(Required action) Look through the data below. Collect every line where the word "muestra" occurs.

(Document images with source code)
########################################

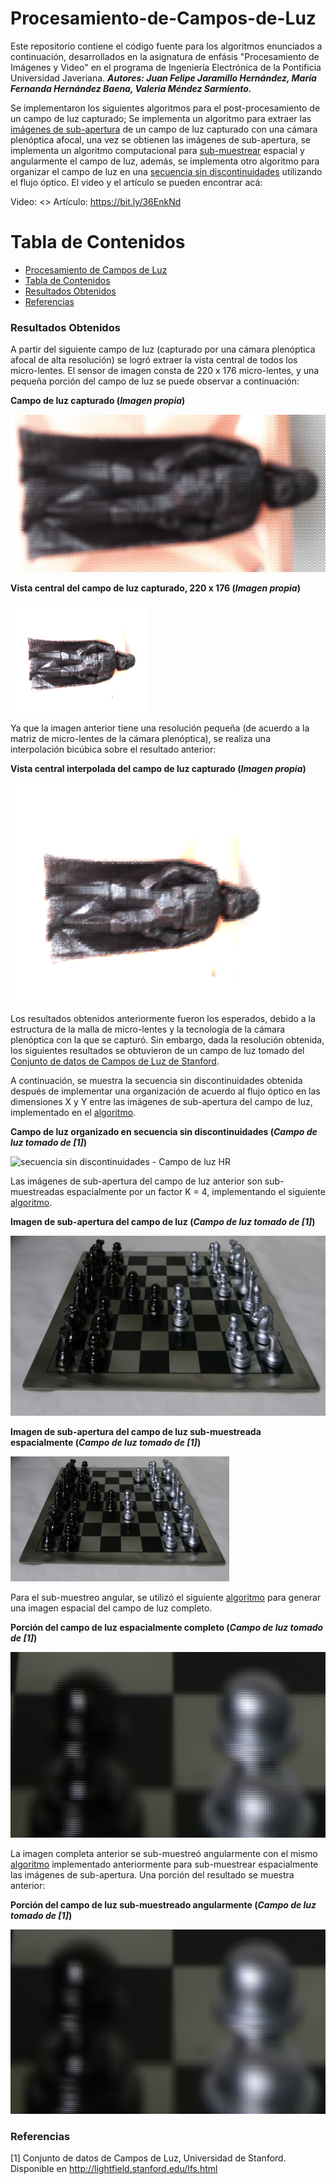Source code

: # Procesamiento-de-Campos-de-Luz

Este repositorio contiene el código fuente para los algoritmos enunciados a continuación, desarrollados en la asignatura de enfásis "Procesamiento de Imágenes y Video" en el programa de Ingeniería Electrónica de la Pontificia Universidad Javeriana. ***Autores: Juan Felipe Jaramillo Hernández, María Fernanda Hernández Baena, Valeria Méndez Sarmiento.***

Se implementaron los siguientes algoritmos para el post-procesamiento de un campo de luz capturado; Se implementa un algoritmo para extraer las [imágenes de sub-apertura](Extraccion_imgs_sub_apertura/obtencion_imgs_subapertura_final.py) de un campo de luz capturado con una cámara plenóptica afocal, una vez se obtienen las imágenes de sub-apertura, se implementa un algoritmo computacional para [sub-muestrear](Sub_muestreo/decimacion_espacial.py) espacial y angularmente el campo de luz, además, se implementa otro algoritmo para organizar el campo de luz en una [secuencia sin discontinuidades](Secuencia_sin_discontinuidades/ssd_puntos_ping_pong_Multiprocessing.py) utilizando el flujo óptico. El video y el artículo se pueden encontrar acá:

Video: <>
Artículo: <https://bit.ly/36EnkNd>

Tabla de Contenidos
=================

<!--ts-->
* [Procesamiento de Campos de Luz](#Procesamiento-de-Campos-de-Luz)
* [Tabla de Contenidos](#tabla-de-contenidos)
* [Resultados Obtenidos](#Resultados-Obtenidos)
* [Referencias](#Referencias)
<!--te-->

### Resultados Obtenidos
A partir del siguiente campo de luz (capturado por una cámara plenóptica afocal de alta resolución) se logró extraer la vista central de todos los micro-lentes. El sensor de imagen consta de 220 x 176 micro-lentes, y una pequeña porción del campo de luz se puede observar a continuación:

**Campo de luz capturado (*Imagen propia*)**

![Campo de luz HR](Extraccion_imgs_sub_apertura/LF_dartthvader_proc.png)

**Vista central del campo de luz capturado, 220 x 176 (*Imagen propia*)**

![vista central - Campo de luz HR](Extraccion_imgs_sub_apertura/darthvader_Processed_img11_VistaCentral_Completa1x1.png)

Ya que la imagen anterior tiene una resolución pequeña (de acuerdo a la matriz de micro-lentes de la cámara plenóptica), se realiza una interpolación bicúbica sobre el resultado anterior:

**Vista central interpolada del campo de luz capturado (*Imagen propia*)**

![vista central - Campo de luz HR - interpolada](Extraccion_imgs_sub_apertura/darthvader_Processed_img11_VistaCentral_Completa_interpolada.png)

Los resultados obtenidos anteriormente fueron los esperados, debido a la estructura de la malla de micro-lentes y la tecnología de la cámara plenóptica con la que se capturó. Sin embargo, dada la resolución obtenida, los siguientes resultados se obtuvieron de un campo de luz tomado del [Conjunto de datos de Campos de Luz de Stanford](http://lightfield.stanford.edu/lfs.html).

A continuación, se muestra la secuencia sin discontinuidades obtenida después de implementar una organización de acuerdo al flujo óptico en las dimensiones X y Y entre las imágenes de sub-apertura del campo de luz, implementado en el [algoritmo](Secuencia_sin_discontinuidades/ssd_puntos_ping_pong_Multiprocessing.py).

**Campo de luz organizado en secuencia sin discontinuidades (*Campo de luz tomado de [1]*)**

![secuencia sin discontinuidades - Campo de luz HR](Secuencia_sin_discontinuidades/video_sin_discontinuidades.gif)

Las imágenes de sub-apertura del campo de luz anterior son sub-muestreadas espacialmente por un factor K = 4, implementando el siguiente [algoritmo](Sub_muestreo/decimacion_espacial.py).

**Imagen de sub-apertura del campo de luz (*Campo de luz tomado de [1]*)**

![Imagen sub-apertura Campo de luz HR](Sub_muestreo/Campos_de_luz/ajedrez/out_04_05_-797.908081_-3330.062744_.png)

**Imagen de sub-apertura del campo de luz sub-muestreada espacialmente (*Campo de luz tomado de [1]*)**

![Imagen sub-apertura Campo de luz HR](Sub_muestreo/ajedrez_submuestreados/LR_out_04_05_-797.908081_-3330.062744_.png)

Para el sub-muestreo angular, se utilizó el siguiente [algoritmo](Sub_muestreo/creacion_png_campo_de_luz.py) para generar una imagen espacial del campo de luz completo.

**Porción del campo de luz espacialmente completo (*Campo de luz tomado de [1]*)**

![Campo de luz HR completo](Sub_muestreo/Campos_de_luz/ajedrez/campo_de_luz_8x8.png)

La imagen completa anterior se sub-muestreó angularmente con el mismo [algoritmo](Sub_muestreo/decimacion_espacial.py) implementado anteriormente para sub-muestrear espacialmente las imágenes de sub-apertura. Una porción del resultado se muestra anterior:

**Porción del campo de luz sub-muestreado angularmente (*Campo de luz tomado de [1]*)**

![Campo de luz HR sub-muestreado](Sub_muestreo/ajedrez_submuestreados/campo_de_luz_2x2.png)

### Referencias

[1] Conjunto de datos de Campos de Luz, Universidad de Stanford. Disponible en http://lightfield.stanford.edu/lfs.html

########################################

(Solution below)
A continuación, se muestra la secuencia sin discontinuidades obtenida después de implementar una organización de acuerdo al flujo óptico en las dimensiones X y Y entre las imágenes de sub-apertura del campo de luz, implementado en el [algoritmo](Secuencia_sin_discontinuidades/ssd_puntos_ping_pong_Multiprocessing.py).
La imagen completa anterior se sub-muestreó angularmente con el mismo [algoritmo](Sub_muestreo/decimacion_espacial.py) implementado anteriormente para sub-muestrear espacialmente las imágenes de sub-apertura. Una porción del resultado se muestra anterior:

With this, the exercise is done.